● **EXERCISE BRIEF**
The answer must be an exact reproduction of the lines from the start of the records below through the line containing "Overall table health |", and nothing more.

--------

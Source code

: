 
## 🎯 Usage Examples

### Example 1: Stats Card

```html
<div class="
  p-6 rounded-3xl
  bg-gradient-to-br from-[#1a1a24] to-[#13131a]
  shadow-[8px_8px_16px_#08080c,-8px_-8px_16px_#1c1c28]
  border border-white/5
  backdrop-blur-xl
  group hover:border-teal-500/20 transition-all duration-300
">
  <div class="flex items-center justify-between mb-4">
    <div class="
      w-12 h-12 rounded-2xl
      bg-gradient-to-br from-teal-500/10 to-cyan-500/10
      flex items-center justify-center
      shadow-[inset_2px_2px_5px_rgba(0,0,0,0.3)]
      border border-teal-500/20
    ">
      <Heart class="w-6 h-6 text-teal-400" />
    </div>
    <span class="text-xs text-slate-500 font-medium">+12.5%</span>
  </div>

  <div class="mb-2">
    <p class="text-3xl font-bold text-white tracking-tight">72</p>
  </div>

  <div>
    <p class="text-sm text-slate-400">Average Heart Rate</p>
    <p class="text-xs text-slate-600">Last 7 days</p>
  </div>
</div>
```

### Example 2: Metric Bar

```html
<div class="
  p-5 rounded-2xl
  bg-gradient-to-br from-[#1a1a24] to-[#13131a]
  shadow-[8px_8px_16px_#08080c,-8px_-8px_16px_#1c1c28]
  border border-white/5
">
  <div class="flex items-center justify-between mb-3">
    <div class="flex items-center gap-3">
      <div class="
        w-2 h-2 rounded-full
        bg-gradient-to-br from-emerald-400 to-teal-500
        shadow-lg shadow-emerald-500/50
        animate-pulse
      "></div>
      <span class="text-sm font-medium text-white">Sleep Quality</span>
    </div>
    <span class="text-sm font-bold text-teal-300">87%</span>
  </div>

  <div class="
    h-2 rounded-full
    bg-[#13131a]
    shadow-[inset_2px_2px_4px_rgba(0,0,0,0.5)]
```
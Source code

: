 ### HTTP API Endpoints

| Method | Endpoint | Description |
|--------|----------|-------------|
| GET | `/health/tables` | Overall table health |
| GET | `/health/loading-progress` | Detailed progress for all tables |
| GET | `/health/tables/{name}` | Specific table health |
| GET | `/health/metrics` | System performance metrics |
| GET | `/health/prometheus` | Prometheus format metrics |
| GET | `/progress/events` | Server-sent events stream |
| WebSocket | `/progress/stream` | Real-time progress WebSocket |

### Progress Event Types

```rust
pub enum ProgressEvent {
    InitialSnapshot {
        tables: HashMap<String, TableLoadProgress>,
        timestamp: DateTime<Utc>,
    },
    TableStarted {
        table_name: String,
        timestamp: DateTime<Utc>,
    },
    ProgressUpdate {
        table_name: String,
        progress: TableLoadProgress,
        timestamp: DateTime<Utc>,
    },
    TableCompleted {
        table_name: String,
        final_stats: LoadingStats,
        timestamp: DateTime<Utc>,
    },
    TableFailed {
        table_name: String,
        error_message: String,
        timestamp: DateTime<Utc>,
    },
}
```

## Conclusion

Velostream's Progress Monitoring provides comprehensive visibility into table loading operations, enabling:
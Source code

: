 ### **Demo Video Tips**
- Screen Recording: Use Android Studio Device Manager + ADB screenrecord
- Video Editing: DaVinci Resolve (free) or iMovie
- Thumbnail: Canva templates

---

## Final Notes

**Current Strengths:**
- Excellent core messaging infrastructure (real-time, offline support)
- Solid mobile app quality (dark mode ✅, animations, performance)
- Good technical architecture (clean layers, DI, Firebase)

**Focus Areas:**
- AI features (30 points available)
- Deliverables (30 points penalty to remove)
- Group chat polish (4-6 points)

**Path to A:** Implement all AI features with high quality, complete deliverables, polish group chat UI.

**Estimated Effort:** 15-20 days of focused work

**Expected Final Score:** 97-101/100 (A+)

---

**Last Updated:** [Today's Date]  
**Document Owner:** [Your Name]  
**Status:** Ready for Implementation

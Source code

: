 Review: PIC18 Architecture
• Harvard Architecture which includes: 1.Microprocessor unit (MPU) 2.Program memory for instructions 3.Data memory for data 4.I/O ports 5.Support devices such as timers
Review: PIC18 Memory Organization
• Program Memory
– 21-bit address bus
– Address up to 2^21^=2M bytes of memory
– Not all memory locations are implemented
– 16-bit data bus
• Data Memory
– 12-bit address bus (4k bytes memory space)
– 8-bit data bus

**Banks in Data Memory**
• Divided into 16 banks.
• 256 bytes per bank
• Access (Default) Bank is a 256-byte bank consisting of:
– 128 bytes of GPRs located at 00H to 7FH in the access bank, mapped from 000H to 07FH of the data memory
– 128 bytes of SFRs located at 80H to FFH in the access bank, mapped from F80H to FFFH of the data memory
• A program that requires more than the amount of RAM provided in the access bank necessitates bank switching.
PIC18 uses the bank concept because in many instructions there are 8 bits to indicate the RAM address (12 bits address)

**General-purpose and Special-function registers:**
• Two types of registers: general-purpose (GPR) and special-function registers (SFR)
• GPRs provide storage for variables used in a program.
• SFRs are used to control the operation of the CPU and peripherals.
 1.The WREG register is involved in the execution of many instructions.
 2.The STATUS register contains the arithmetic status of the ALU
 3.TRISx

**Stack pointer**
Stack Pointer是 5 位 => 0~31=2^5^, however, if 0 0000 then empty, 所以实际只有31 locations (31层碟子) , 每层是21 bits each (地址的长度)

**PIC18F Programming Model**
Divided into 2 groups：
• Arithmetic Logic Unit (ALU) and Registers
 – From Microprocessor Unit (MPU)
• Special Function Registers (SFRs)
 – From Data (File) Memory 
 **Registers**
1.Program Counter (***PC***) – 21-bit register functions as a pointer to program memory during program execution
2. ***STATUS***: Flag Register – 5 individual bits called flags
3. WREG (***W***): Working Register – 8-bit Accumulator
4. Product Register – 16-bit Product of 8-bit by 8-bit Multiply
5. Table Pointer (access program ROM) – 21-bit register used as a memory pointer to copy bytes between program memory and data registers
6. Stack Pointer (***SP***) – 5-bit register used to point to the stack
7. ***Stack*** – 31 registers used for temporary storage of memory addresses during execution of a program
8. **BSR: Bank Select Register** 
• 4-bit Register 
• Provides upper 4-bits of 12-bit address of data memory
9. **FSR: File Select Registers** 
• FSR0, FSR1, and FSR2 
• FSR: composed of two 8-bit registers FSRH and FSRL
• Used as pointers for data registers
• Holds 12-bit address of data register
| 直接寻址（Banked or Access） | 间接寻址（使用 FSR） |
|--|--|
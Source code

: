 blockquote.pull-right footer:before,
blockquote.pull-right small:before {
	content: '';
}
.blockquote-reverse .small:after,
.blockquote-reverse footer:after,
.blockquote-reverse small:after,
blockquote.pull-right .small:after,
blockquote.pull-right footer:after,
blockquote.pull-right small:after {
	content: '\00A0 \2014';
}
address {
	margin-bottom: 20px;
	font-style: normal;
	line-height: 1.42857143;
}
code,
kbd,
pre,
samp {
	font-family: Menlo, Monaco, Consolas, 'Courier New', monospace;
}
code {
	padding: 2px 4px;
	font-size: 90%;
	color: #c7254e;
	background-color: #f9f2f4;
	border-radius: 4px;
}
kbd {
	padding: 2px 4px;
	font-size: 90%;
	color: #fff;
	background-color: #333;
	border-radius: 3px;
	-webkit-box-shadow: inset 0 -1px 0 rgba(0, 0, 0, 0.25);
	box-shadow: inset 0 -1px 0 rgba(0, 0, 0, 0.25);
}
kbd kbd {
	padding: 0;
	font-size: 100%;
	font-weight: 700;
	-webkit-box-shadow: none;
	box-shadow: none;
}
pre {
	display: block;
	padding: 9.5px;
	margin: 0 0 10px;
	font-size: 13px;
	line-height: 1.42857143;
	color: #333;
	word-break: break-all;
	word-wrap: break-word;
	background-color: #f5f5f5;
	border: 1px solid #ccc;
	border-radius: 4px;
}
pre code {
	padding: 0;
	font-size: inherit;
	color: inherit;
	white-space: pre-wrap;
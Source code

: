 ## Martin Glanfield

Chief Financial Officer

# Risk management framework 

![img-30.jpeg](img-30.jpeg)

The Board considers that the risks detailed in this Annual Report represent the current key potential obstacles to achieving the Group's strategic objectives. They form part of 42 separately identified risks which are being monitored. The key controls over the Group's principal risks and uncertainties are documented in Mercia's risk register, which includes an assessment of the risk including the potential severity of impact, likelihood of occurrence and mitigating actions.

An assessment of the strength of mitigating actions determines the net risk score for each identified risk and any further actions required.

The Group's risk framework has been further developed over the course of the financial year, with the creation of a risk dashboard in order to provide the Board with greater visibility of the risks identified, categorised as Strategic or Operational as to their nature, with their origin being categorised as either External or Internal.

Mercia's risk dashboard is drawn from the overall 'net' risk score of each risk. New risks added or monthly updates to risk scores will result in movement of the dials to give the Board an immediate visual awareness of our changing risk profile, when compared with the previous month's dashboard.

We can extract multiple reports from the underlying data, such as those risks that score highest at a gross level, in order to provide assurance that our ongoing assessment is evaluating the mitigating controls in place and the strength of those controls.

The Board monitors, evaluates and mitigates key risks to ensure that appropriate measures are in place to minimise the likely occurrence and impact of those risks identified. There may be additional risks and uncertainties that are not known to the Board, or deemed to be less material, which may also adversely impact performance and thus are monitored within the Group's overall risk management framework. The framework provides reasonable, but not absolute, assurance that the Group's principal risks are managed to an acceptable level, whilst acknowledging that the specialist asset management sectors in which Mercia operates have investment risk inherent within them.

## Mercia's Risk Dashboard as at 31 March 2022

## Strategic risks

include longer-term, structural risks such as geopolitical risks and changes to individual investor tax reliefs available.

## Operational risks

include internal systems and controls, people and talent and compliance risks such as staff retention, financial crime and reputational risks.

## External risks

--------

● **TASK OUTPUT**
Source code

: 
## 🎯 Usage Examples

### Example 1: Stats Card

```html
<div class="
  p-6 rounded-3xl
  bg-gradient-to-br from-[#1a1a24] to-[#13131a]
  shadow-[8px_8px_16px_#08080c,-8px_-8px_16px_#1c1c28]
  border border-white/5
  backdrop-blur-xl
  group hover:border-teal-500/20 transition-all duration-300
">
  <div class="flex items-center justify-between mb-4">
    <div class="
      w-12 h-12 rounded-2xl
      bg-gradient-to-br from-teal-500/10 to-cyan-500/10
      flex items-center justify-center
      shadow-[inset_2px_2px_5px_rgba(0,0,0,0.3)]
      border border-teal-500/20
    ">
      <Heart class="w-6 h-6 text-teal-400" />
    </div>
    <span class="text-xs text-slate-500 font-medium">+12.5%</span>
  </div>

  <div class="mb-2">
    <p class="text-3xl font-bold text-white tracking-tight">72</p>
  </div>

  <div>
    <p class="text-sm text-slate-400">Average Heart Rate</p>
    <p class="text-xs text-slate-600">Last 7 days</p>
  </div>
</div>
```

### Example 2: Metric Bar

```html
<div class="
  p-5 rounded-2xl
  bg-gradient-to-br from-[#1a1a24] to-[#13131a]
  shadow-[8px_8px_16px_#08080c,-8px_-8px_16px_#1c1c28]
  border border-white/5
">
  <div class="flex items-center justify-between mb-3">
    <div class="flex items-center gap-3">
      <div class="
        w-2 h-2 rounded-full
        bg-gradient-to-br from-emerald-400 to-teal-500
        shadow-lg shadow-emerald-500/50
        animate-pulse
      "></div>
      <span class="text-sm font-medium text-white">Sleep Quality</span>
    </div>
    <span class="text-sm font-bold text-teal-300">87%</span>
  </div>

  <div class="
    h-2 rounded-full
    bg-[#13131a]
    shadow-[inset_2px_2px_4px_rgba(0,0,0,0.5)]
```
Source code

: ### HTTP API Endpoints

| Method | Endpoint | Description |
|--------|----------|-------------|
| GET | `/health/tables` | Overall table health |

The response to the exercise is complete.